On 10 July Ambassador of the United States to the UN H.E. Ms. Nikki Haley issued a statement calling upon the Myanmar government to grant access the fact-finding mission.
On 3 August the Secretary General of the Organisation of Islamic Cooperation, H.E. Dr. Yousef bin Ahmad Al-Othaimeen, called upon the government of Myanmar to uphold human rights of the Rohingya, including by granting them citizenship, and urged authorities to work with countries in the region to address the refugee issue.
On 11 August Special Rapporteur Lee released a statement in response to the deployment of troops in Rakhine state, urging the government "to ensure that security forces exercise restraint in all circumstances and respect human rights in addressing the security situation."
States and organizations with significant political and economic ties to Myanmar should urge the government to accept the Human Rights Council-mandated fact-finding mission and allow for the establishment of an OHCHR office in the country. The government should also permit humanitarian and human rights organizations unhindered access to populations in Rakhine, Kachin and Shan states.

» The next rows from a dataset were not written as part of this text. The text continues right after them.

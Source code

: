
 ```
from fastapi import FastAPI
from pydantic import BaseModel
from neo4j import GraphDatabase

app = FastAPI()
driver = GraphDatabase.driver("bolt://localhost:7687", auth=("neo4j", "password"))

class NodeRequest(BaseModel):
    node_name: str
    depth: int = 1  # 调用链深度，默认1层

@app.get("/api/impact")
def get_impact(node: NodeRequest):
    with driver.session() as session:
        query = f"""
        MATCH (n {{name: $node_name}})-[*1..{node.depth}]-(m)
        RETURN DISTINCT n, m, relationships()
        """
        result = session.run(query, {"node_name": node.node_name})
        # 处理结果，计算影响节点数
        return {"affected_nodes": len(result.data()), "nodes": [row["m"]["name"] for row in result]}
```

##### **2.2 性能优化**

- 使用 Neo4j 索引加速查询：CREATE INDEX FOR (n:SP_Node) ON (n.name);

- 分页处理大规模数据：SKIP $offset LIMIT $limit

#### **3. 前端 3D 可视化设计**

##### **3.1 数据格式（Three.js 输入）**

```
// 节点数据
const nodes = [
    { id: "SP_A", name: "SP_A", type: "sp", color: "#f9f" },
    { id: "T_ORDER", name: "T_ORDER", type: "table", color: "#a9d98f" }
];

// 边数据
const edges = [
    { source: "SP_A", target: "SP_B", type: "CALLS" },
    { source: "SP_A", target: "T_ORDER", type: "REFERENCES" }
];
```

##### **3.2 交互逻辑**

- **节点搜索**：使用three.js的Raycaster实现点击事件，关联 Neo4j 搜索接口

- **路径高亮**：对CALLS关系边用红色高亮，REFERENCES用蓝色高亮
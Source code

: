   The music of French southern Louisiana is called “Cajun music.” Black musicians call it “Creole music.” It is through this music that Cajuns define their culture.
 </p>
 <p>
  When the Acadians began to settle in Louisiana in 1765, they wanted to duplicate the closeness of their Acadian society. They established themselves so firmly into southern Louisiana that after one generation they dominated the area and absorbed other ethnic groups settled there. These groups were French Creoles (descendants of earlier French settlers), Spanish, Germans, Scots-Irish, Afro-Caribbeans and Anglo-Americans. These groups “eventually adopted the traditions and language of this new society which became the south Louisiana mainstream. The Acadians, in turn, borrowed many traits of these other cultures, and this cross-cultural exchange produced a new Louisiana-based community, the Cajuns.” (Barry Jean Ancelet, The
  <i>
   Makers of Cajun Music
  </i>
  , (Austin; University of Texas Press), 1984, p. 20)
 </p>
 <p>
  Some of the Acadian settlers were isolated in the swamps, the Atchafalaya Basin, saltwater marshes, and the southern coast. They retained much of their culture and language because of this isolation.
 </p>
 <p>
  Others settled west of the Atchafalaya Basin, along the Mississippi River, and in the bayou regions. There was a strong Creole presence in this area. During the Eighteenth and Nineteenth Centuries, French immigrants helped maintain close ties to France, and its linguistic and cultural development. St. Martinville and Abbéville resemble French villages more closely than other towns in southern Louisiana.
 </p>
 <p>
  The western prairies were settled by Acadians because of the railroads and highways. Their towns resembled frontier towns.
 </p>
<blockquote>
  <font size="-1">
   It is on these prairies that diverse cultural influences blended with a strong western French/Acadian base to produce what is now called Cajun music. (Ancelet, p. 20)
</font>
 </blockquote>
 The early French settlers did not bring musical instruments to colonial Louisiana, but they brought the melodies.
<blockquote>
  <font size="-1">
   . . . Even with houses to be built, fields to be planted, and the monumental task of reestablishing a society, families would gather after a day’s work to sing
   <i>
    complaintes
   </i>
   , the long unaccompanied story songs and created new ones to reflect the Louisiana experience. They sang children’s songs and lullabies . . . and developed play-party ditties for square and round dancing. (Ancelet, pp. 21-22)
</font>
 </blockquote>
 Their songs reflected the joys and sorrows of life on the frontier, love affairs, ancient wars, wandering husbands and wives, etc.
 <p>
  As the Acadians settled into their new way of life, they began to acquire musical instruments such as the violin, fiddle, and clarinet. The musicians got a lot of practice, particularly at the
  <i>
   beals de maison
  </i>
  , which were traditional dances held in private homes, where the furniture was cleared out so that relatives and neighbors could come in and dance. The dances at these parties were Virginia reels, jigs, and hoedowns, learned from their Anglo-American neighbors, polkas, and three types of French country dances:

The Myanmar authorities should allow IDPs and refugees the option of returning to their places of origin and not be forced to remain in displacement camps or relocate to so-called "model villages." Countries that receive Rohingya asylum seekers should offer them protection and assistance.
The government must repeal or amend all laws and regulations that systematically discriminate against Rohingya and other minorities in Myanmar, including the four Protection of Race and Religion laws and the 1982 Citizenship Law. The government should take immediate action to halt hate speech against the Rohingya and other minorities and take proximate steps to build a more inclusive society.